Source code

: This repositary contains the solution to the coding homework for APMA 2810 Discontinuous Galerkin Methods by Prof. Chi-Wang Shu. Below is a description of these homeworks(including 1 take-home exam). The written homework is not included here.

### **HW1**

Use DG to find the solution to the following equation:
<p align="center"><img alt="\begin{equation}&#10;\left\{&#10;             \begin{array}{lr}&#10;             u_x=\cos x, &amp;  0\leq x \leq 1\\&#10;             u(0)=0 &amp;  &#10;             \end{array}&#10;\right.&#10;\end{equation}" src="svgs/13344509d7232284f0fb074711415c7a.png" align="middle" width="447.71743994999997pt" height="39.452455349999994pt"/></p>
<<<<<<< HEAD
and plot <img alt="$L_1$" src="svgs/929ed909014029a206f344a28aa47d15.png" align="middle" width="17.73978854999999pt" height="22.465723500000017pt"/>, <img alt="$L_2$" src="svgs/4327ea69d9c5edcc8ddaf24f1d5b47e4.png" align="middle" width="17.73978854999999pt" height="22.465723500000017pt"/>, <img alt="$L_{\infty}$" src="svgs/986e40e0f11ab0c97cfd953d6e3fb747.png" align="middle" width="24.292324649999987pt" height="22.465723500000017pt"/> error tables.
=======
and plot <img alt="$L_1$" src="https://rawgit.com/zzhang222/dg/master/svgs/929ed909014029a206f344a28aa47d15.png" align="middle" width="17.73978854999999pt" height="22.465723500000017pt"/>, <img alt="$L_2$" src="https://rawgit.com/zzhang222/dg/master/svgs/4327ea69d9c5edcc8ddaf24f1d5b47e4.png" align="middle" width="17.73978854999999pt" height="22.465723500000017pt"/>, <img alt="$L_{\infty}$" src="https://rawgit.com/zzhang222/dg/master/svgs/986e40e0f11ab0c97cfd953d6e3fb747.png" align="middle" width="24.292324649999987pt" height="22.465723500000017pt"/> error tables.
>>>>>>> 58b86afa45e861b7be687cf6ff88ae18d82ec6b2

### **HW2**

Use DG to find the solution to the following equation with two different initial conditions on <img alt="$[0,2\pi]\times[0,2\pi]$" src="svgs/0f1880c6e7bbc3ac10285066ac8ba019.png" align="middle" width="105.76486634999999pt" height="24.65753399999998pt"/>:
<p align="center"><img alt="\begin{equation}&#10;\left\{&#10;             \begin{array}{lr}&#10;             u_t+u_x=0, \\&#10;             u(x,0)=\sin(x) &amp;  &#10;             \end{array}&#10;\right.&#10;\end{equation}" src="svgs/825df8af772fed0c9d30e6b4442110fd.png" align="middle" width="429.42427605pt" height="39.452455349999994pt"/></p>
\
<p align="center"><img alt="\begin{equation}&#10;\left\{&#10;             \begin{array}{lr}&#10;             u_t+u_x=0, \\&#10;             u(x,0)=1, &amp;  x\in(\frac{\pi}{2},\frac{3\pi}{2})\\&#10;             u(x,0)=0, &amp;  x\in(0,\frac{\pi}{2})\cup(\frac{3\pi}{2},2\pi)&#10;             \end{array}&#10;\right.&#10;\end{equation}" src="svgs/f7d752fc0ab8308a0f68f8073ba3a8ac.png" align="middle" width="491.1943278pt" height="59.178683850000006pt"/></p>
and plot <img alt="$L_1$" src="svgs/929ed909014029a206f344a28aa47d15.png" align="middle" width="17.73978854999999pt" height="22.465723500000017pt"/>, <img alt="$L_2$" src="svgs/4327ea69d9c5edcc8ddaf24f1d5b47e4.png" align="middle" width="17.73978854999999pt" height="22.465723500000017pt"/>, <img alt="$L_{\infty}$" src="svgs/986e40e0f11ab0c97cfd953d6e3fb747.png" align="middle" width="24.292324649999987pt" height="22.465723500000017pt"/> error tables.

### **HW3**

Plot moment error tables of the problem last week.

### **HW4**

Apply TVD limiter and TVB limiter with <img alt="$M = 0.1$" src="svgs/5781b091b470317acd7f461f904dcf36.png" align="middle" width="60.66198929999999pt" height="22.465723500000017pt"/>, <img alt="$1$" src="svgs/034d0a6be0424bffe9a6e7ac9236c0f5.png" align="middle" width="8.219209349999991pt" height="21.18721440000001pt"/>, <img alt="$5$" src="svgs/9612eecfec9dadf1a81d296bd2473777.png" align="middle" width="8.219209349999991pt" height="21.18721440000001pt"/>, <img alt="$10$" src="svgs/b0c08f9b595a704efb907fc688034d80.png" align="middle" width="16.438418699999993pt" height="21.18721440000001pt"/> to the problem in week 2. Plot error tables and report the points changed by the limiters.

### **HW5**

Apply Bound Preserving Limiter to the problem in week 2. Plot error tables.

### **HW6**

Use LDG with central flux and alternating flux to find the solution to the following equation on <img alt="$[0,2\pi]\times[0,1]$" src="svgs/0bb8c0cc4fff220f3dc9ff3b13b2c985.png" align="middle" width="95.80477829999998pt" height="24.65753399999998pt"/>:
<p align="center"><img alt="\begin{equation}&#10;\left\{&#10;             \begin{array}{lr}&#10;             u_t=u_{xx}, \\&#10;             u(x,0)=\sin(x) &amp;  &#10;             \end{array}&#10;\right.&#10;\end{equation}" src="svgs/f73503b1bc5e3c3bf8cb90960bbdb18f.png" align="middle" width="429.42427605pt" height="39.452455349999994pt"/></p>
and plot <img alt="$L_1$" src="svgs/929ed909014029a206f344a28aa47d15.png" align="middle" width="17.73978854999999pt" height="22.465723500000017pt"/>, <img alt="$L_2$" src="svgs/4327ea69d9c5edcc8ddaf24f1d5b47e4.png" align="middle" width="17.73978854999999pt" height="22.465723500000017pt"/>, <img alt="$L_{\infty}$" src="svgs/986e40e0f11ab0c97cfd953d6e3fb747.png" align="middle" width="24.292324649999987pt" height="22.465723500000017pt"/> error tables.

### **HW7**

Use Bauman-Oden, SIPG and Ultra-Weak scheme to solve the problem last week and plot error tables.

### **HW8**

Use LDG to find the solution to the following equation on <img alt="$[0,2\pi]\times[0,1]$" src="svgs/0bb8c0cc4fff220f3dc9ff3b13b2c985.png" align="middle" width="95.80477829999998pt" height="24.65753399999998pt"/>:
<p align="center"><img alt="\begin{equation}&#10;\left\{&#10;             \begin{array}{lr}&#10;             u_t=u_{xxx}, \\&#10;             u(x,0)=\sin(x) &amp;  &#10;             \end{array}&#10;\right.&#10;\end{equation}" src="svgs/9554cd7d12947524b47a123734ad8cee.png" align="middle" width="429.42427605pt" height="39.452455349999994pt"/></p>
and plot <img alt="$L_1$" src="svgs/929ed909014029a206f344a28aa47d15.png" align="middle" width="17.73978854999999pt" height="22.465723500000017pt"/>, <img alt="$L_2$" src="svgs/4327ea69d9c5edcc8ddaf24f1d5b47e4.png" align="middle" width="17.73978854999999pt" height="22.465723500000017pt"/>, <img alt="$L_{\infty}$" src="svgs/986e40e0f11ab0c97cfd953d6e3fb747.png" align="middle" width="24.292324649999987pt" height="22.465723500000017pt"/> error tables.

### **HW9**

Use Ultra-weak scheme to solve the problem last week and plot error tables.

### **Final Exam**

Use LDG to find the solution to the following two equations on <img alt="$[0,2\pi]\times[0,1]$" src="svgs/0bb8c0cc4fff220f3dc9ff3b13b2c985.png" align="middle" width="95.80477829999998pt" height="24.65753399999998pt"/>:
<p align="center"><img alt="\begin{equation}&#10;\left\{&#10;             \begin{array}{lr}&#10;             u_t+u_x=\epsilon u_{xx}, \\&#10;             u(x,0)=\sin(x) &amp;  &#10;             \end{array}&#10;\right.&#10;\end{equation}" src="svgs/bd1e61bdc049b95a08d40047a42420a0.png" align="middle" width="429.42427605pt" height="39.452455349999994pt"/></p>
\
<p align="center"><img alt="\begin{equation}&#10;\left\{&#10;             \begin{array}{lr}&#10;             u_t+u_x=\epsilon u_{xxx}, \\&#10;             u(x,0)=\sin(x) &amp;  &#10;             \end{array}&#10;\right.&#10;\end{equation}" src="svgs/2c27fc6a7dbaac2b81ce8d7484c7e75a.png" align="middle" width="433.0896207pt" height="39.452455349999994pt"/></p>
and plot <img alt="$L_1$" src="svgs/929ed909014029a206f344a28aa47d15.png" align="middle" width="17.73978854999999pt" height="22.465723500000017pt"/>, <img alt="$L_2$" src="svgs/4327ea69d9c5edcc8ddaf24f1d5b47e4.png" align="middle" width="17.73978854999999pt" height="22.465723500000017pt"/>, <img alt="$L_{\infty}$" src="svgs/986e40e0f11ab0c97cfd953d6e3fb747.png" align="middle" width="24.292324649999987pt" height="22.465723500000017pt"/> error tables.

▬▬▬▬▬▬▬▬▬▬

Across the records above, show each line containing the word "Ultra".

# Solution for this problem
Use Bauman-Oden, SIPG and Ultra-Weak scheme to solve the problem last week and plot error tables.
Use Ultra-weak scheme to solve the problem last week and plot error tables.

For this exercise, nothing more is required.